Why hybrid apps are the future
by John Browne, on Feb 26, 2013 4:00:00 AM
Now that Microsoft is on the scene so to speak I think you will see a big push to get developers to write apps for the Windows store. Admittedly the smart thinking is that they will only obtain about a 10% market share over the next 4-5 years but I wouldn't discount their ability to enlist/encourage/extoll developers to get onto the platform.
With RIM back in the picture again (although they may be fighting for the crumbs under the table) we're facing the Balkanization of mobile devices. Objective C (iOS), Java (Android), or C# (Windows 8)? What about apps with roots back to VB, COBOL, .NET, or even Win32 API? What about the browser?
It can be a real trial to figure out how to code against all these targets. You could write one version in, say, C# for Windows, then subset it down for Windows 8 RT and the phone, then rewrite it in Java for Android tablets and phones, then rewrite it again in Objective C for iPads and iPhones, then finally build a version using HTML5 and Javascript to run on the browser. A ton of work to cover all those platforms. And every bug fix/update/improvement requires doing it again and again.
Ugh.
So this is why I think HTML5 will conquer all (kind of like love) except that I don't think pure HTML5 apps will be as popular as hybrid approaches, which I also think will make more sense than multiple native versions.

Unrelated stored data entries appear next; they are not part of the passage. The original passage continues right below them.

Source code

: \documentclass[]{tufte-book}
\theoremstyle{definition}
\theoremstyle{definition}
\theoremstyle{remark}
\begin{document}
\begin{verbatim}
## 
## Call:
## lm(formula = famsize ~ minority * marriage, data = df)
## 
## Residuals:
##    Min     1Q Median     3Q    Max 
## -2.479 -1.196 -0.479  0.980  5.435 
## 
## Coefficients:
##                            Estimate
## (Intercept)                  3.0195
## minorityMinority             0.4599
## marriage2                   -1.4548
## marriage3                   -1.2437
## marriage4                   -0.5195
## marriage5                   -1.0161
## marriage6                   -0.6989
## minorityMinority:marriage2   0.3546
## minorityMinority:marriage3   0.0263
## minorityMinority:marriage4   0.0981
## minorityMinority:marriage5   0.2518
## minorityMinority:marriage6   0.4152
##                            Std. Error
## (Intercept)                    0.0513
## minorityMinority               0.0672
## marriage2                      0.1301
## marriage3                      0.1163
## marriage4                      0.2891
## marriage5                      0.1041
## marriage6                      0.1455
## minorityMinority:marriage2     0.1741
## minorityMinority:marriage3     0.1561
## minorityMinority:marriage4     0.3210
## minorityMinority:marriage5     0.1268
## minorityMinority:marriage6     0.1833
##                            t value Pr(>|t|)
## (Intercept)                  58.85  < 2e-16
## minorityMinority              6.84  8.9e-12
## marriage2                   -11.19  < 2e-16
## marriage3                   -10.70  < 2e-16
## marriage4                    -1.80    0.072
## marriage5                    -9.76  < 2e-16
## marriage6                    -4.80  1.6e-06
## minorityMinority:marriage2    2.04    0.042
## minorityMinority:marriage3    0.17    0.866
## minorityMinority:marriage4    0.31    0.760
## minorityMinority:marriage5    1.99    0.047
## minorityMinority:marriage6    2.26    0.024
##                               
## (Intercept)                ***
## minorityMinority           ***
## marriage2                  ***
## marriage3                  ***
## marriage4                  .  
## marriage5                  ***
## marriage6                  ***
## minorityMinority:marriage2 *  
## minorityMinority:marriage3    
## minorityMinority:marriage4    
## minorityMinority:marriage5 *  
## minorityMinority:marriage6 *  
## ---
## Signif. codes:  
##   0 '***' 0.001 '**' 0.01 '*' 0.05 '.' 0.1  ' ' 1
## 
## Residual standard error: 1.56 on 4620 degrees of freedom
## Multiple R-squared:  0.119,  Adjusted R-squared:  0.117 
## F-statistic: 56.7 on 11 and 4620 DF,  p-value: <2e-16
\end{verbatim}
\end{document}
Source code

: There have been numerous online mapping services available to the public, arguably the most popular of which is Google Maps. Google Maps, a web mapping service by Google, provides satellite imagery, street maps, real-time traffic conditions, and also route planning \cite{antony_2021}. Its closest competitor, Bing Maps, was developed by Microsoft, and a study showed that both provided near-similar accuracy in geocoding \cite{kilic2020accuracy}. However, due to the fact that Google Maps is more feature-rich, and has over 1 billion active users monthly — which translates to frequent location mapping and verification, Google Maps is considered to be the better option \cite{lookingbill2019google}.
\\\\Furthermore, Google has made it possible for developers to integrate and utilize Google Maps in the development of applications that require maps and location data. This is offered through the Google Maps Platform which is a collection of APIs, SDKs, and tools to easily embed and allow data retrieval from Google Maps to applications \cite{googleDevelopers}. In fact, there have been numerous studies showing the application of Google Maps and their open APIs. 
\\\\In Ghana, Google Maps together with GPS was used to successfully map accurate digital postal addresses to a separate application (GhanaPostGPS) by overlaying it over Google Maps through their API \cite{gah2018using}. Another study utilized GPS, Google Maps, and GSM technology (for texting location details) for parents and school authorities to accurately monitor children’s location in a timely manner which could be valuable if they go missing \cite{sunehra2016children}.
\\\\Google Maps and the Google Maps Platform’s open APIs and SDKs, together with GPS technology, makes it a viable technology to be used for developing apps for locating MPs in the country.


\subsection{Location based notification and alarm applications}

Mobile application development is hot and is going to consume a lot of resources. More and more CIOs are facing not the Dawn of the Dead but the Day of the iPad (or Samsung Galaxy or Microsoft Surface). It may not be high noon yet but the sun is rising quickly and it's shining on a world of BYOD. Can you imagine next year beginning a new line of business app development project that doesn't include a plan for tablets and smartphones? Me neither.
I still think there are compelling cases for the pure native application. The Facebook experience notwithstanding, if I had to write such a critical (and revenue generating) application for a iPhone it would be native all the way. But for a LOB app that the IT department has to migrate from VB or PowerBuilder or C, and has to support 2, 3, or 4 platforms, I think using HTML5 with calls into native services like GPS makes a lot of sense. HTML5 is a rich language and is just getting richer; it offers a widely-supported framework to abstract most of your application code (combined with Javascript and back-end web services to do the heavy lifting); and it's easy to modify with cascading style sheets (CSS).
That way if Marissa Mayer comes out with the yPhone we'll all be ready.